### REQUIRED ACTION
Copy each line of the records that contains the word "Look".

### DATA FOR REVIEW
----------

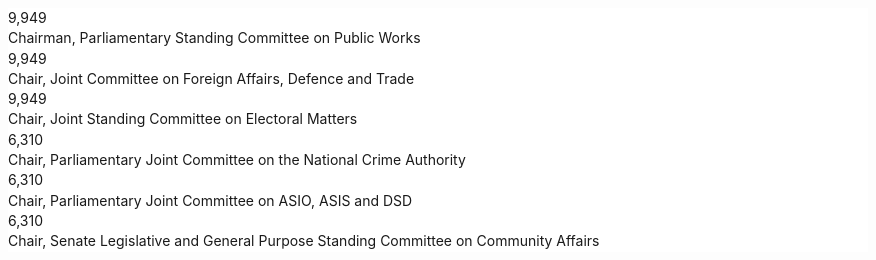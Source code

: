   </td>
  <td colspan="1" align="right">
    <div>9,949</div>

  </td>
</tr>
<tr align="left">
  <td colspan="1" align="left">
    <div>Chairman, Parliamentary Standing Committee on Public Works</div>

  </td>
  <td colspan="1" align="right">
    <div>9,949</div>

  </td>
</tr>
<tr align="left">
  <td colspan="1" align="left">
    <div>Chair, Joint Committee on Foreign Affairs, Defence and Trade</div>

  </td>
  <td colspan="1" align="right">
    <div>9,949</div>

  </td>
</tr>
<tr align="left">
  <td colspan="1" align="left">
    <div>Chair, Joint Standing Committee on Electoral Matters</div>

  </td>
  <td colspan="1" align="right">
    <div>6,310</div>

  </td>
</tr>
<tr align="left">
  <td colspan="1" align="left">
    <div>Chair, Parliamentary Joint Committee on the National Crime Authority</div>

  </td>
  <td colspan="1" align="right">
    <div>6,310</div>

  </td>
</tr>
<tr align="left">
  <td colspan="1" align="left">
    <div>Chair, Parliamentary Joint Committee on ASIO, ASIS and DSD</div>

  </td>
  <td colspan="1" align="right">
    <div>6,310</div>

  </td>
</tr>
<tr align="left">
  <td colspan="1" align="left">
    <div>Chair, Senate Legislative and General Purpose Standing Committee on Community Affairs</div>
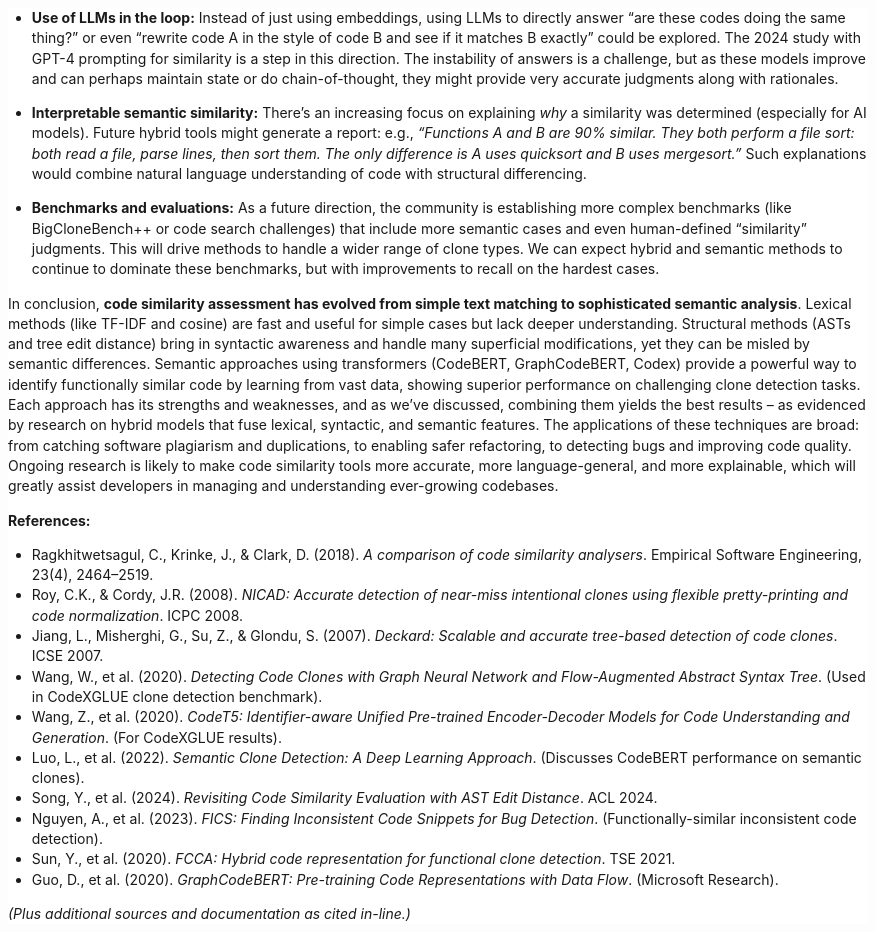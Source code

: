 - **Use of LLMs in the loop:** Instead of just using embeddings, using LLMs to directly answer “are these codes doing the same thing?” or even “rewrite code A in the style of code B and see if it matches B exactly” could be explored. The 2024 study with GPT-4 prompting for similarity is a step in this direction. The instability of answers is a challenge, but as these models improve and can perhaps maintain state or do chain-of-thought, they might provide very accurate judgments along with rationales.

- **Interpretable semantic similarity:** There’s an increasing focus on explaining *why* a similarity was determined (especially for AI models). Future hybrid tools might generate a report: e.g., *“Functions A and B are 90% similar. They both perform a file sort: both read a file, parse lines, then sort them. The only difference is A uses quicksort and B uses mergesort.”* Such explanations would combine natural language understanding of code with structural differencing.

- **Benchmarks and evaluations:** As a future direction, the community is establishing more complex benchmarks (like BigCloneBench++ or code search challenges) that include more semantic cases and even human-defined “similarity” judgments. This will drive methods to handle a wider range of clone types. We can expect hybrid and semantic methods to continue to dominate these benchmarks, but with improvements to recall on the hardest cases.

In conclusion, **code similarity assessment has evolved from simple text matching to sophisticated semantic analysis**. Lexical methods (like TF-IDF and cosine) are fast and useful for simple cases but lack deeper understanding. Structural methods (ASTs and tree edit distance) bring in syntactic awareness and handle many superficial modifications, yet they can be misled by semantic differences. Semantic approaches using transformers (CodeBERT, GraphCodeBERT, Codex) provide a powerful way to identify functionally similar code by learning from vast data, showing superior performance on challenging clone detection tasks. Each approach has its strengths and weaknesses, and as we’ve discussed, combining them yields the best results – as evidenced by research on hybrid models that fuse lexical, syntactic, and semantic features. The applications of these techniques are broad: from catching software plagiarism and duplications, to enabling safer refactoring, to detecting bugs and improving code quality. Ongoing research is likely to make code similarity tools more accurate, more language-general, and more explainable, which will greatly assist developers in managing and understanding ever-growing codebases.

**References:**

- Ragkhitwetsagul, C., Krinke, J., & Clark, D. (2018). *A comparison of code similarity analysers*. Empirical Software Engineering, 23(4), 2464–2519.  
- Roy, C.K., & Cordy, J.R. (2008). *NICAD: Accurate detection of near-miss intentional clones using flexible pretty-printing and code normalization*. ICPC 2008.  
- Jiang, L., Misherghi, G., Su, Z., & Glondu, S. (2007). *Deckard: Scalable and accurate tree-based detection of code clones*. ICSE 2007.  
- Wang, W., et al. (2020). *Detecting Code Clones with Graph Neural Network and Flow-Augmented Abstract Syntax Tree*. (Used in CodeXGLUE clone detection benchmark).  
- Wang, Z., et al. (2020). *CodeT5: Identifier-aware Unified Pre-trained Encoder-Decoder Models for Code Understanding and Generation*. (For CodeXGLUE results).  
- Luo, L., et al. (2022). *Semantic Clone Detection: A Deep Learning Approach*. (Discusses CodeBERT performance on semantic clones).  
- Song, Y., et al. (2024). *Revisiting Code Similarity Evaluation with AST Edit Distance*. ACL 2024.  
- Nguyen, A., et al. (2023). *FICS: Finding Inconsistent Code Snippets for Bug Detection*. (Functionally-similar inconsistent code detection).  
- Sun, Y., et al. (2020). *FCCA: Hybrid code representation for functional clone detection*. TSE 2021.  
- Guo, D., et al. (2020). *GraphCodeBERT: Pre-training Code Representations with Data Flow*. (Microsoft Research).  

*(Plus additional sources and documentation as cited in-line.)*

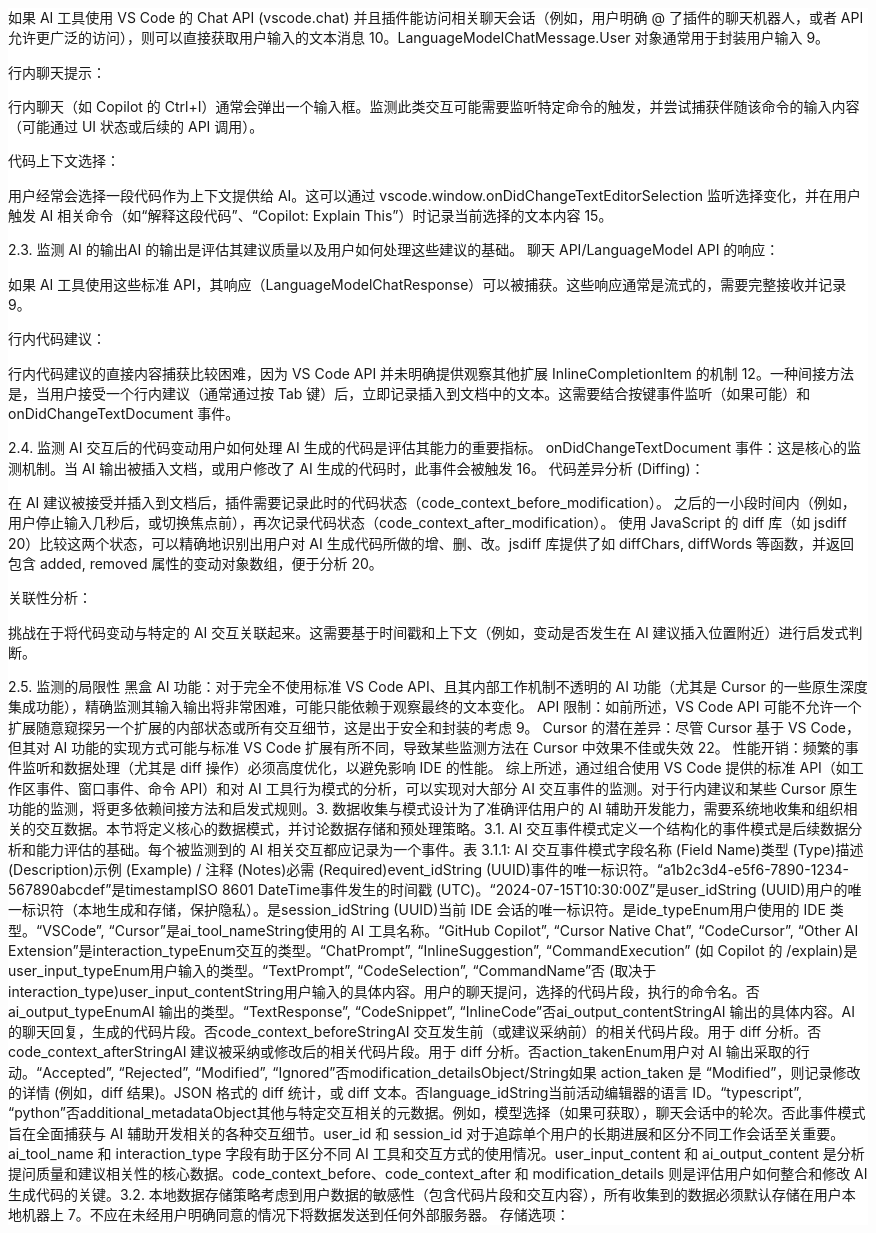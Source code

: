 如果 AI 工具使用 VS Code 的 Chat API (vscode.chat) 并且插件能访问相关聊天会话（例如，用户明确 @ 了插件的聊天机器人，或者 API 允许更广泛的访问），则可以直接获取用户输入的文本消息 10。LanguageModelChatMessage.User 对象通常用于封装用户输入 9。


行内聊天提示：

行内聊天（如 Copilot 的 Ctrl+I）通常会弹出一个输入框。监测此类交互可能需要监听特定命令的触发，并尝试捕获伴随该命令的输入内容（可能通过 UI 状态或后续的 API 调用）。


代码上下文选择：

用户经常会选择一段代码作为上下文提供给 AI。这可以通过 vscode.window.onDidChangeTextEditorSelection 监听选择变化，并在用户触发 AI 相关命令（如“解释这段代码”、“Copilot: Explain This”）时记录当前选择的文本内容 15。


2.3. 监测 AI 的输出AI 的输出是评估其建议质量以及用户如何处理这些建议的基础。
聊天 API/LanguageModel API 的响应：

如果 AI 工具使用这些标准 API，其响应（LanguageModelChatResponse）可以被捕获。这些响应通常是流式的，需要完整接收并记录 9。


行内代码建议：

行内代码建议的直接内容捕获比较困难，因为 VS Code API 并未明确提供观察其他扩展 InlineCompletionItem 的机制 12。一种间接方法是，当用户接受一个行内建议（通常通过按 Tab 键）后，立即记录插入到文档中的文本。这需要结合按键事件监听（如果可能）和 onDidChangeTextDocument 事件。


2.4. 监测 AI 交互后的代码变动用户如何处理 AI 生成的代码是评估其能力的重要指标。
onDidChangeTextDocument 事件：这是核心的监测机制。当 AI 输出被插入文档，或用户修改了 AI 生成的代码时，此事件会被触发 16。
代码差异分析 (Diffing)：

在 AI 建议被接受并插入到文档后，插件需要记录此时的代码状态（code_context_before_modification）。
之后的一小段时间内（例如，用户停止输入几秒后，或切换焦点前），再次记录代码状态（code_context_after_modification）。
使用 JavaScript 的 diff 库（如 jsdiff 20）比较这两个状态，可以精确地识别出用户对 AI 生成代码所做的增、删、改。jsdiff 库提供了如 diffChars, diffWords 等函数，并返回包含 added, removed 属性的变动对象数组，便于分析 20。


关联性分析：

挑战在于将代码变动与特定的 AI 交互关联起来。这需要基于时间戳和上下文（例如，变动是否发生在 AI 建议插入位置附近）进行启发式判断。


2.5. 监测的局限性
黑盒 AI 功能：对于完全不使用标准 VS Code API、且其内部工作机制不透明的 AI 功能（尤其是 Cursor 的一些原生深度集成功能），精确监测其输入输出将非常困难，可能只能依赖于观察最终的文本变化。
API 限制：如前所述，VS Code API 可能不允许一个扩展随意窥探另一个扩展的内部状态或所有交互细节，这是出于安全和封装的考虑 9。
Cursor 的潜在差异：尽管 Cursor 基于 VS Code，但其对 AI 功能的实现方式可能与标准 VS Code 扩展有所不同，导致某些监测方法在 Cursor 中效果不佳或失效 22。
性能开销：频繁的事件监听和数据处理（尤其是 diff 操作）必须高度优化，以避免影响 IDE 的性能。
综上所述，通过组合使用 VS Code 提供的标准 API（如工作区事件、窗口事件、命令 API）和对 AI 工具行为模式的分析，可以实现对大部分 AI 交互事件的监测。对于行内建议和某些 Cursor 原生功能的监测，将更多依赖间接方法和启发式规则。3. 数据收集与模式设计为了准确评估用户的 AI 辅助开发能力，需要系统地收集和组织相关的交互数据。本节将定义核心的数据模式，并讨论数据存储和预处理策略。3.1. AI 交互事件模式定义一个结构化的事件模式是后续数据分析和能力评估的基础。每个被监测到的 AI 相关交互都应记录为一个事件。表 3.1.1: AI 交互事件模式字段名称 (Field Name)类型 (Type)描述 (Description)示例 (Example) / 注释 (Notes)必需 (Required)event_idString (UUID)事件的唯一标识符。“a1b2c3d4-e5f6-7890-1234-567890abcdef”是timestampISO 8601 DateTime事件发生的时间戳 (UTC)。“2024-07-15T10:30:00Z”是user_idString (UUID)用户的唯一标识符（本地生成和存储，保护隐私）。是session_idString (UUID)当前 IDE 会话的唯一标识符。是ide_typeEnum用户使用的 IDE 类型。“VSCode”, “Cursor”是ai_tool_nameString使用的 AI 工具名称。“GitHub Copilot”, “Cursor Native Chat”, “CodeCursor”, “Other AI Extension”是interaction_typeEnum交互的类型。“ChatPrompt”, “InlineSuggestion”, “CommandExecution” (如 Copilot 的 /explain)是user_input_typeEnum用户输入的类型。“TextPrompt”, “CodeSelection”, “CommandName”否 (取决于 interaction_type)user_input_contentString用户输入的具体内容。用户的聊天提问，选择的代码片段，执行的命令名。否ai_output_typeEnumAI 输出的类型。“TextResponse”, “CodeSnippet”, “InlineCode”否ai_output_contentStringAI 输出的具体内容。AI 的聊天回复，生成的代码片段。否code_context_beforeStringAI 交互发生前（或建议采纳前）的相关代码片段。用于 diff 分析。否code_context_afterStringAI 建议被采纳或修改后的相关代码片段。用于 diff 分析。否action_takenEnum用户对 AI 输出采取的行动。“Accepted”, “Rejected”, “Modified”, “Ignored”否modification_detailsObject/String如果 action_taken 是 “Modified”，则记录修改的详情 (例如，diff 结果)。JSON 格式的 diff 统计，或 diff 文本。否language_idString当前活动编辑器的语言 ID。“typescript”, “python”否additional_metadataObject其他与特定交互相关的元数据。例如，模型选择（如果可获取），聊天会话中的轮次。否此事件模式旨在全面捕获与 AI 辅助开发相关的各种交互细节。user_id 和 session_id 对于追踪单个用户的长期进展和区分不同工作会话至关重要。ai_tool_name 和 interaction_type 字段有助于区分不同 AI 工具和交互方式的使用情况。user_input_content 和 ai_output_content 是分析提问质量和建议相关性的核心数据。code_context_before、code_context_after 和 modification_details 则是评估用户如何整合和修改 AI 生成代码的关键。3.2. 本地数据存储策略考虑到用户数据的敏感性（包含代码片段和交互内容），所有收集到的数据必须默认存储在用户本地机器上 7。不应在未经用户明确同意的情况下将数据发送到任何外部服务器。
存储选项：
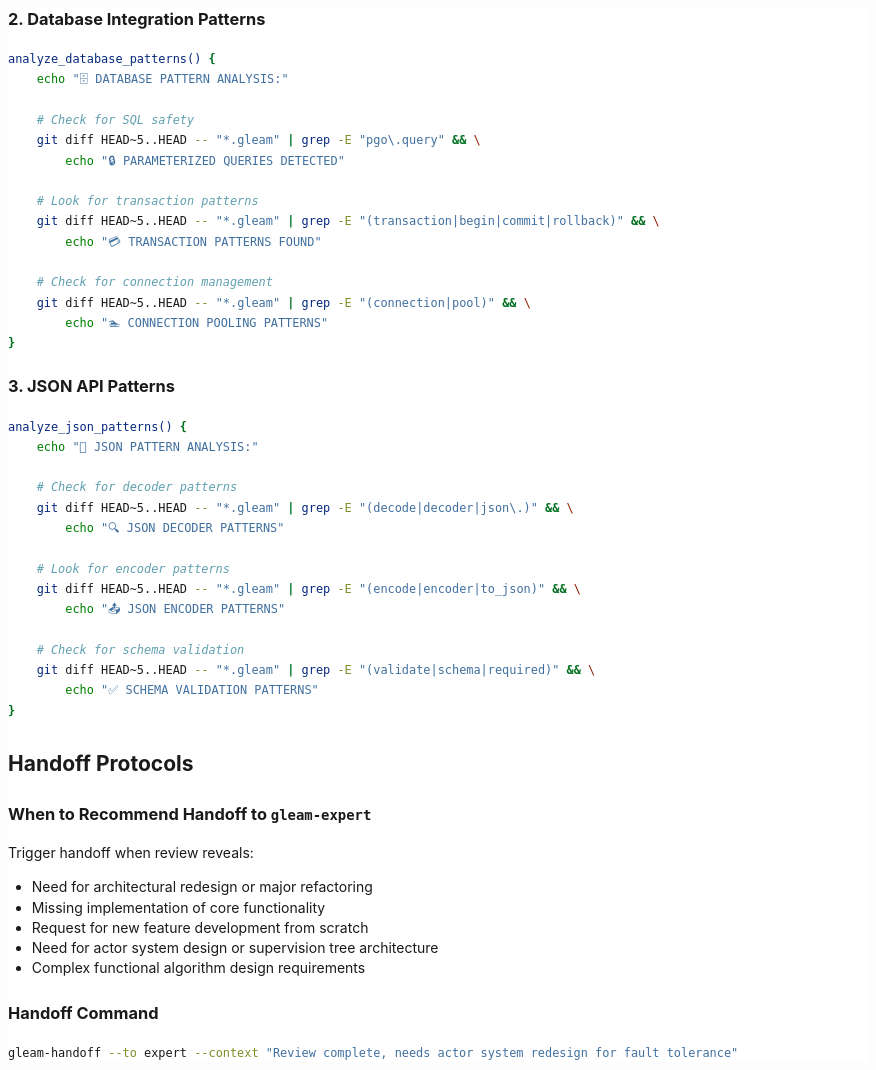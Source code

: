 ### 2. Database Integration Patterns
```bash
analyze_database_patterns() {
    echo "🗄️ DATABASE PATTERN ANALYSIS:"
    
    # Check for SQL safety
    git diff HEAD~5..HEAD -- "*.gleam" | grep -E "pgo\.query" && \
        echo "🔒 PARAMETERIZED QUERIES DETECTED"
    
    # Look for transaction patterns
    git diff HEAD~5..HEAD -- "*.gleam" | grep -E "(transaction|begin|commit|rollback)" && \
        echo "💳 TRANSACTION PATTERNS FOUND"
    
    # Check for connection management
    git diff HEAD~5..HEAD -- "*.gleam" | grep -E "(connection|pool)" && \
        echo "🏊 CONNECTION POOLING PATTERNS"
}
```

### 3. JSON API Patterns
```bash
analyze_json_patterns() {
    echo "📄 JSON PATTERN ANALYSIS:"
    
    # Check for decoder patterns
    git diff HEAD~5..HEAD -- "*.gleam" | grep -E "(decode|decoder|json\.)" && \
        echo "🔍 JSON DECODER PATTERNS"
    
    # Look for encoder patterns
    git diff HEAD~5..HEAD -- "*.gleam" | grep -E "(encode|encoder|to_json)" && \
        echo "📤 JSON ENCODER PATTERNS"
    
    # Check for schema validation
    git diff HEAD~5..HEAD -- "*.gleam" | grep -E "(validate|schema|required)" && \
        echo "✅ SCHEMA VALIDATION PATTERNS"
}
```

## Handoff Protocols

### When to Recommend Handoff to `gleam-expert`

Trigger handoff when review reveals:
- Need for architectural redesign or major refactoring
- Missing implementation of core functionality
- Request for new feature development from scratch
- Need for actor system design or supervision tree architecture
- Complex functional algorithm design requirements

### Handoff Command
```bash
gleam-handoff --to expert --context "Review complete, needs actor system redesign for fault tolerance"
```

----------

### PROBLEM SOLUTION
    # Look for transaction patterns
    # Look for encoder patterns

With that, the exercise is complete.